◆ **Activity**
Your answer should hold all lines of the entries that include the word "Congratulations".

[Saved data entries]

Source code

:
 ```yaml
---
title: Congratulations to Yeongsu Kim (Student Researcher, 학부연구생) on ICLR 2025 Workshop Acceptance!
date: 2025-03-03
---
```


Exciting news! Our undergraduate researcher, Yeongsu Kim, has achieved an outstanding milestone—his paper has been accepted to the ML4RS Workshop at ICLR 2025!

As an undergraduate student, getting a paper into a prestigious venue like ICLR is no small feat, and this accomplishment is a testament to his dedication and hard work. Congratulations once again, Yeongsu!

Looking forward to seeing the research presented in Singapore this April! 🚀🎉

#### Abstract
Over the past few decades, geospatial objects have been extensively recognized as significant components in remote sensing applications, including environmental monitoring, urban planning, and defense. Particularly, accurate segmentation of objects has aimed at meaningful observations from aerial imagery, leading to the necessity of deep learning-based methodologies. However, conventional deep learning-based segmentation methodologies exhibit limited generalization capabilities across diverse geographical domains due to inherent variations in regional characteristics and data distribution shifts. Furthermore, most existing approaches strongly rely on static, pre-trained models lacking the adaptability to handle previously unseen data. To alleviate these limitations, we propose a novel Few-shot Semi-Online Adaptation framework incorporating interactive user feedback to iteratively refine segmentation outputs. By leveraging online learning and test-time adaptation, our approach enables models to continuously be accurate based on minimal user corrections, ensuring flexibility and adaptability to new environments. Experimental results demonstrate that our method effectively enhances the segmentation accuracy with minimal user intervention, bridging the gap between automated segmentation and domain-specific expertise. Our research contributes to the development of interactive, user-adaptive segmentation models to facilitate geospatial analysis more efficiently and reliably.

◆ **Output of the exercise**
title: Congratulations to Yeongsu Kim (Student Researcher, 학부연구생) on ICLR 2025 Workshop Acceptance!
As an undergraduate student, getting a paper into a prestigious venue like ICLR is no small feat, and this accomplishment is a testament to his dedication and hard work. Congratulations once again, Yeongsu!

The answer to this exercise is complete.